#### Problem requirements:
Copy out the listing below exactly, please, and skip any pictures.

#### Data:
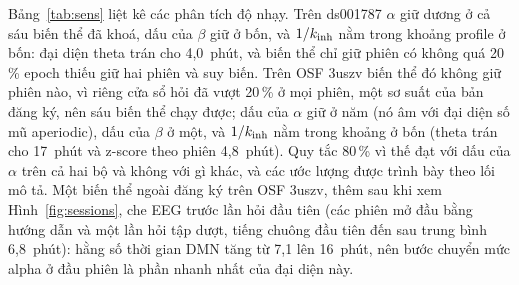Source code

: Bảng~\ref{tab:sens} liệt kê các phân tích độ nhạy. Trên ds001787 $\alpha$ giữ dương ở cả sáu biến thể đã khoá, dấu của $\beta$ giữ ở bốn, và $1/\kinh$ nằm trong khoảng profile ở bốn: đại diện theta trán cho 4,0~phút, và biến thể chỉ giữ phiên có không quá 20\,\% epoch thiếu giữ hai phiên và suy biến. Trên OSF 3uszv biến thể đó không giữ phiên nào, vì riêng cửa sổ hỏi đã vượt 20\,\% ở mọi phiên, một sơ suất của bản đăng ký, nên sáu biến thể chạy được; dấu của $\alpha$ giữ ở năm (nó âm với đại diện số mũ aperiodic), dấu của $\beta$ ở một, và $1/\kinh$ nằm trong khoảng ở bốn (theta trán cho 17~phút và z-score theo phiên 4,8~phút). Quy tắc 80\,\% vì thế đạt với dấu của $\alpha$ trên cả hai bộ và không với gì khác, và các ước lượng được trình bày theo lối mô tả. Một biến thể ngoài đăng ký trên OSF 3uszv, thêm sau khi xem Hình~\ref{fig:sessions}, che EEG trước lần hỏi đầu tiên (các phiên mở đầu bằng hướng dẫn và một lần hỏi tập dượt, tiếng chuông đầu tiên đến sau trung bình 6,8~phút): hằng số thời gian DMN tăng từ 7,1 lên 16~phút, nên bước chuyển mức alpha ở đầu phiên là phần nhanh nhất của đại diện này.

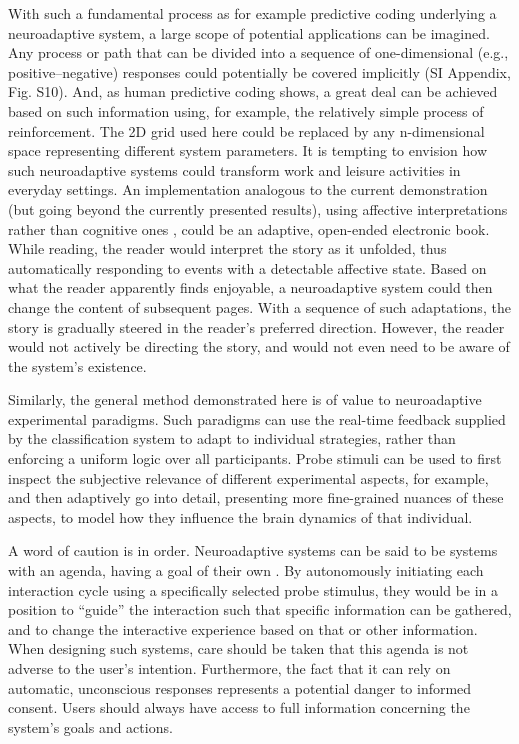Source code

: With such a fundamental process as for example predictive coding underlying a neuroadaptive system, a large scope of potential applications can be imagined. Any process or path that can be divided into a sequence of one-dimensional (e.g., positive–negative) responses could potentially be covered implicitly (SI Appendix, Fig. S10). And, as human predictive coding shows, a great deal can be achieved based on such information using, for example, the relatively simple process of reinforcement. The 2D grid used here could be replaced by any n-dimensional space representing different system parameters. It is tempting to envision how such neuroadaptive systems could transform work and leisure activities in everyday settings. An implementation analogous to the current demonstration (but going beyond the currently presented results), using affective interpretations rather than cognitive ones \cite{zander2009affective}, could be an adaptive, open-ended electronic book. While reading, the reader would interpret the story as it unfolded, thus automatically responding to events with a detectable affective state. Based on what the reader apparently finds enjoyable, a neuroadaptive system could then change the content of subsequent pages. With a sequence of such adaptations, the story is gradually steered in the reader's preferred direction. However, the reader would not actively be directing the story, and would not even need to be aware of the system's existence.

Similarly, the general method demonstrated here is of value to neuroadaptive experimental paradigms. Such paradigms can use the real-time feedback supplied by the classification system to adapt to individual strategies, rather than enforcing a uniform logic over all participants. Probe stimuli can be used to first inspect the subjective relevance of different experimental aspects, for example, and then adaptively go into detail, presenting more fine-grained nuances of these aspects, to model how they influence the brain dynamics of that individual.

A word of caution is in order. Neuroadaptive systems can be said to be systems with an agenda, having a goal of their own \cite{fairclough2009fundamentals}. By autonomously initiating each interaction cycle using a specifically selected probe stimulus, they would be in a position to ``guide'' the interaction such that specific information can be gathered, and to change the interactive experience based on that or other information. When designing such systems, care should be taken that this agenda is not adverse to the user's intention. Furthermore, the fact that it can rely on automatic, unconscious responses represents a potential danger to informed consent. Users should always have access to full information concerning the system's goals and actions.

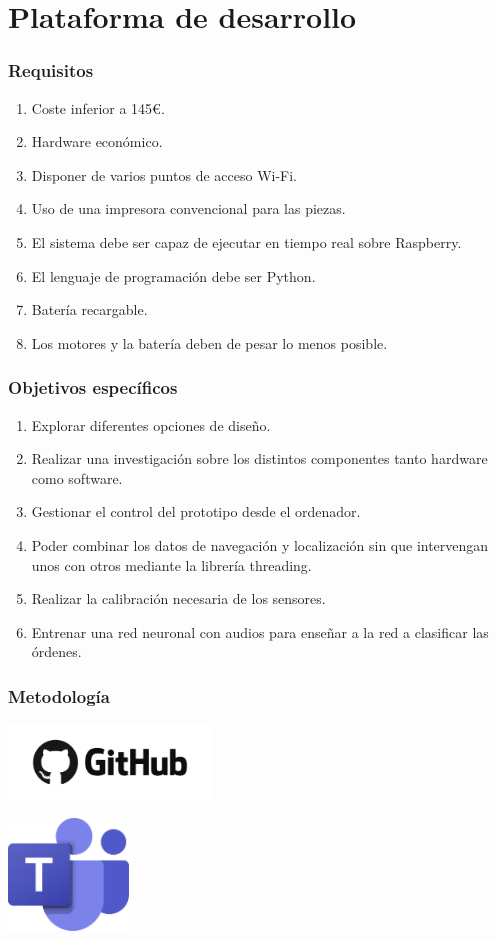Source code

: \documentclass{beamer}
\begin{document}
\section{Plataforma de desarrollo}
\begin{frame}
\frametitle{Requisitos}
\begin{enumerate}
\item Coste inferior a 145€.
\item Hardware económico.
\item Disponer de varios puntos de acceso Wi-Fi.
\item Uso de una impresora convencional para las piezas.
\item El sistema debe ser capaz de ejecutar en tiempo real sobre Raspberry.
\item El lenguaje de programación debe ser Python.
\item Batería recargable.
\item Los motores y la batería deben de pesar lo menos posible.
\end{enumerate}
\end{frame}

\begin{frame}
\frametitle{Objetivos específicos}
\begin{enumerate}
\item Explorar diferentes opciones de diseño.
\item Realizar una investigación sobre los distintos componentes tanto hardware como software.
\item Gestionar el control del prototipo desde el ordenador.
\item Poder combinar los datos de navegación y localización sin que intervengan
unos con otros mediante la librería threading.
\item Realizar la calibración necesaria de los sensores.
\item Entrenar una red neuronal con audios para enseñar a la red
a clasificar las órdenes.
\end{enumerate}
\end{frame}

\begin{frame}
\frametitle{Metodología}
\centering
\begin{minipage}{0.45\textwidth}
    \centering
    \includegraphics[width=5.4cm]{figs/git.png}
\end{minipage}
\hfill
\begin{minipage}{0.45\textwidth}
    \centering
    \includegraphics[width=3.2cm]{figs/teams.png}
\end{minipage}
\end{frame}
\end{document}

#### Completed exercise:
Source code

: Bảng~\ref{tab:sens} liệt kê các phân tích độ nhạy. Trên ds001787 $\alpha$ giữ dương ở cả sáu biến thể đã khoá, dấu của $\beta$ giữ ở bốn, và $1/\kinh$ nằm trong khoảng profile ở bốn: đại diện theta trán cho 4,0~phút, và biến thể chỉ giữ phiên có không quá 20\,\% epoch thiếu giữ hai phiên và suy biến. Trên OSF 3uszv biến thể đó không giữ phiên nào, vì riêng cửa sổ hỏi đã vượt 20\,\% ở mọi phiên, một sơ suất của bản đăng ký, nên sáu biến thể chạy được; dấu của $\alpha$ giữ ở năm (nó âm với đại diện số mũ aperiodic), dấu của $\beta$ ở một, và $1/\kinh$ nằm trong khoảng ở bốn (theta trán cho 17~phút và z-score theo phiên 4,8~phút). Quy tắc 80\,\% vì thế đạt với dấu của $\alpha$ trên cả hai bộ và không với gì khác, và các ước lượng được trình bày theo lối mô tả. Một biến thể ngoài đăng ký trên OSF 3uszv, thêm sau khi xem Hình~\ref{fig:sessions}, che EEG trước lần hỏi đầu tiên (các phiên mở đầu bằng hướng dẫn và một lần hỏi tập dượt, tiếng chuông đầu tiên đến sau trung bình 6,8~phút): hằng số thời gian DMN tăng từ 7,1 lên 16~phút, nên bước chuyển mức alpha ở đầu phiên là phần nhanh nhất của đại diện này.

Source code

: With such a fundamental process as for example predictive coding underlying a neuroadaptive system, a large scope of potential applications can be imagined. Any process or path that can be divided into a sequence of one-dimensional (e.g., positive–negative) responses could potentially be covered implicitly (SI Appendix, Fig. S10). And, as human predictive coding shows, a great deal can be achieved based on such information using, for example, the relatively simple process of reinforcement. The 2D grid used here could be replaced by any n-dimensional space representing different system parameters. It is tempting to envision how such neuroadaptive systems could transform work and leisure activities in everyday settings. An implementation analogous to the current demonstration (but going beyond the currently presented results), using affective interpretations rather than cognitive ones \cite{zander2009affective}, could be an adaptive, open-ended electronic book. While reading, the reader would interpret the story as it unfolded, thus automatically responding to events with a detectable affective state. Based on what the reader apparently finds enjoyable, a neuroadaptive system could then change the content of subsequent pages. With a sequence of such adaptations, the story is gradually steered in the reader's preferred direction. However, the reader would not actively be directing the story, and would not even need to be aware of the system's existence.

Similarly, the general method demonstrated here is of value to neuroadaptive experimental paradigms. Such paradigms can use the real-time feedback supplied by the classification system to adapt to individual strategies, rather than enforcing a uniform logic over all participants. Probe stimuli can be used to first inspect the subjective relevance of different experimental aspects, for example, and then adaptively go into detail, presenting more fine-grained nuances of these aspects, to model how they influence the brain dynamics of that individual.

A word of caution is in order. Neuroadaptive systems can be said to be systems with an agenda, having a goal of their own \cite{fairclough2009fundamentals}. By autonomously initiating each interaction cycle using a specifically selected probe stimulus, they would be in a position to ``guide'' the interaction such that specific information can be gathered, and to change the interactive experience based on that or other information. When designing such systems, care should be taken that this agenda is not adverse to the user's intention. Furthermore, the fact that it can rely on automatic, unconscious responses represents a potential danger to informed consent. Users should always have access to full information concerning the system's goals and actions.

Source code

: \documentclass{beamer}
\begin{document}
\section{Plataforma de desarrollo}
\begin{frame}
\frametitle{Requisitos}
\begin{enumerate}
\item Coste inferior a 145€.
\item Hardware económico.
\item Disponer de varios puntos de acceso Wi-Fi.
\item Uso de una impresora convencional para las piezas.
\item El sistema debe ser capaz de ejecutar en tiempo real sobre Raspberry.
\item El lenguaje de programación debe ser Python.
\item Batería recargable.
\item Los motores y la batería deben de pesar lo menos posible.
\end{enumerate}
\end{frame}

\begin{frame}
\frametitle{Objetivos específicos}
\begin{enumerate}
\item Explorar diferentes opciones de diseño.
\item Realizar una investigación sobre los distintos componentes tanto hardware como software.
\item Gestionar el control del prototipo desde el ordenador.
\item Poder combinar los datos de navegación y localización sin que intervengan
unos con otros mediante la librería threading.
\item Realizar la calibración necesaria de los sensores.
\item Entrenar una red neuronal con audios para enseñar a la red
a clasificar las órdenes.
\end{enumerate}
\end{frame}

\begin{frame}
\frametitle{Metodología}
\centering
\begin{minipage}{0.45\textwidth}
    \centering
    \includegraphics[width=5.4cm]{figs/git.png}
\end{minipage}
\hfill
\begin{minipage}{0.45\textwidth}
    \centering
    \includegraphics[width=3.2cm]{figs/teams.png}
\end{minipage}
\end{frame}
\end{document}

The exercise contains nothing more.